神宅院
【しんたくいん】

旧国名:紀伊
(古代)平安期に見える院名。名草(なぐさ)郡のうち。神宅郡・神宅新荘とも称した。「かんやけいん」と読んだ可能性もあり,詳細は不明。大治2年8月17日の紀伊国在庁官人等解案(林文書/県史古代1)に「神宅院郡司介紀〈在判〉」とあるのが初見で,郡許院司・三上野院司や在庁,官人などとともに署名を加えている。本文書に引く日前・国懸両社の社司神人等解状によると,両社の封戸は年来未進が続き神事にも支障をきたすようになった。傍例によれば神社仏寺の封戸は公田をもって便補されるのが通例となっているから,両社の封戸121烟の代として岡前村内24町・和太南村内30町・安原村内15町・岡田下村内10町の4か村,計79町の常荒田を便補してほしいと申請した。申請を認めてもらうために社司等は,これらの荒野は塩入地で年来開作が不能で,公私ともに益のないところで,塩州を防ぐには40余町の築堤工事を必要とし,膨大な労働力を要するため,四至を決めて国使の入勘を停止してくれるなら開発に微力を尽くしたいとした。これに対し紀伊国司は申請の旨に任せて立券することを在庁官人・郡司等に命じたが,これに対して立券したことを国司に報告したのが本文書である。これらの立券された常荒田79町の四至記載によれば,東は「安原牟礼岡并朝日寺東谷」とあり現在の和歌山市安原地区の朝日を中心とする一帯で,安原村内15町はこの付近にあったものと思われる。
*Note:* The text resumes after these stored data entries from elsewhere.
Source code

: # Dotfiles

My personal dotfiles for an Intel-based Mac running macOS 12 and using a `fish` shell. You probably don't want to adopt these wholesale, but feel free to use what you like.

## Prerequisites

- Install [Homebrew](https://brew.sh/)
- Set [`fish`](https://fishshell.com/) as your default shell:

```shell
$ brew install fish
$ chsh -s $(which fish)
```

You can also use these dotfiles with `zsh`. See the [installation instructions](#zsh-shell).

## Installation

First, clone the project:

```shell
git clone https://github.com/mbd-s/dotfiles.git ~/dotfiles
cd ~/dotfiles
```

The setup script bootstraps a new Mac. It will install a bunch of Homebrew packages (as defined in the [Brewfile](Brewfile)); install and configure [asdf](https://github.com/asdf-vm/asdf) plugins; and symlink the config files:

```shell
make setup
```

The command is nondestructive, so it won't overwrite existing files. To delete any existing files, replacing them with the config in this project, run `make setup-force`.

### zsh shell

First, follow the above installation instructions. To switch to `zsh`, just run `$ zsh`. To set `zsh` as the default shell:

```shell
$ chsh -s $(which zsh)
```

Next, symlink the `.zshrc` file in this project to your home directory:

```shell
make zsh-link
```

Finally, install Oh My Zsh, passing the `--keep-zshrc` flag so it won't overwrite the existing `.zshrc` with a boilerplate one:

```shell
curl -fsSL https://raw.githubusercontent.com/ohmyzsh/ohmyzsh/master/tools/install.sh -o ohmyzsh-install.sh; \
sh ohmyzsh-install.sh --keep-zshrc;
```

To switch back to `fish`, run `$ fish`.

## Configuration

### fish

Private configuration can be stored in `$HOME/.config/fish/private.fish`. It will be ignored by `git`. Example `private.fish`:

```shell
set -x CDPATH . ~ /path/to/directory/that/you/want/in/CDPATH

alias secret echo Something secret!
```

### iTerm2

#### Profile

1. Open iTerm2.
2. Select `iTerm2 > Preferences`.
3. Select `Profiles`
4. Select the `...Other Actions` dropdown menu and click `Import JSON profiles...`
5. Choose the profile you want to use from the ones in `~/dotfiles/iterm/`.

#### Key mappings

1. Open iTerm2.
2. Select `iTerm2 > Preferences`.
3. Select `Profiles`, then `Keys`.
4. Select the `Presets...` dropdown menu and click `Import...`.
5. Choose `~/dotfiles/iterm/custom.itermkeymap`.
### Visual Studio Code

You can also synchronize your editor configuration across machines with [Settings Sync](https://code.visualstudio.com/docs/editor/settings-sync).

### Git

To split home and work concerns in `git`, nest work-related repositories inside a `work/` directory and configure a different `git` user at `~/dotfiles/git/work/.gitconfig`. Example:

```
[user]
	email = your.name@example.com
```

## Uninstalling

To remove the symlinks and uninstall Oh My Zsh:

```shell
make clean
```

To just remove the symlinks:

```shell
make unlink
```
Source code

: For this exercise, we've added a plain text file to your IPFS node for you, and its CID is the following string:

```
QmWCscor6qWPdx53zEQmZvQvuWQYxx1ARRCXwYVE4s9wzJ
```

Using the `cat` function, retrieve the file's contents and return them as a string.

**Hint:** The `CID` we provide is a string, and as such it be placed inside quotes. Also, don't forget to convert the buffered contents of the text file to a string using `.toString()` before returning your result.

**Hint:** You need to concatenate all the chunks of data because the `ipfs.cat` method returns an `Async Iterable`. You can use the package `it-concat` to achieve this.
南は「蜂柄西崎并禰美山西崎砧川山峰」で,現在の海南市と和歌山市の境にある根美山付近に比定される。西は「同神領毛見内原東堺并海部境大江」で,現在の和歌山市毛見・内原から和歌川の河口部に比定され,和太南村内30町はこの東側の地域にあったものと思われる。北は「岡前四図三里卅三四五坪々南阡陌并和太南小手
(穂カ)尾南前六図二里十坪同十一十二坪々南阡陌」で,現在の和歌山市岡崎地区の西および森小手穂付近に比定され,岡前村内24町はこの付近にあったものと思われる。これらの地域の開発の進行状況については不明だが,大治6年12月26日の紀伊国造紀高経譲状案(日前宮古文書/和歌山市史4)には「謹辞 免除神宅院大田村田畠事」とあり,当院大田村田畠5町の所当雑事の免除に関して,大田村田畠83町は高経の先祖相伝の所領であり,神官職である紀良守に譲与する旨が記されており,大田村が紀国造家の所領となっていたことがわかる。また粉河寺重書写(粉河寺御池坊文書/県史中世1)に収められた久安2年4月29日の鳥羽院庁下文によれば,粉河寺領栗栖(くるす)荘との間で境相論が生じており,神領の有真・永沼両郷の東境が境界となっているが,そのうちに「神宅郡令一円為彼神領者」とあり,日前宮は神宅郡一円を神領としていたことが知られ,また当院は「神宅郡」とも称したことがわかる。さらに天養2年3月28日の紀伊国大伝法院陳状案(根来要書下/平遺2554)によれば,日前・国懸両社の神人が大伝法院領山東荘内に乱入し,種々の乱暴狼藉を働いたことが知られるが,それは両社が康治元年ごろに荘園公郷を問わず,往古の例に任せ本役神事を勤仕させる権利を認めた官符・宣旨を得て,山東荘に八講頭役を賦課したところ,山東荘の僧徒や荘民がこれを拒否し榊を抜いて荘外に捨てたことから起こった。これに対し,大伝法院は山東荘が官符により一切の役を免除されていると主張し,不法行為を訴えたのである。この相論は応保2年11月日の紀伊国大伝法院僧徒重解案(同前3234)にも見え,日前・国懸両社の所領拡大の動きが活発であったことがうかがえる。また本文書には「保延六年比,止散在諸郡之神領,相博社辺一□之便地,称神宅新庄,押籠百町公領」とあり,散在する神領と両社周辺の公領との相博がはかられ,「神宅新庄」とも称せられていたことが知られる。以上のことから,当院は本来国衙によって設定された公的な行政単位であったが,日前神戸,国懸神戸を基礎とする両社の一円神領化の動きの中で,平安後期には神領的性格を強めたものと思われる。現在の和歌山市秋月の日前・国懸神宮を中心とする一帯に比定される。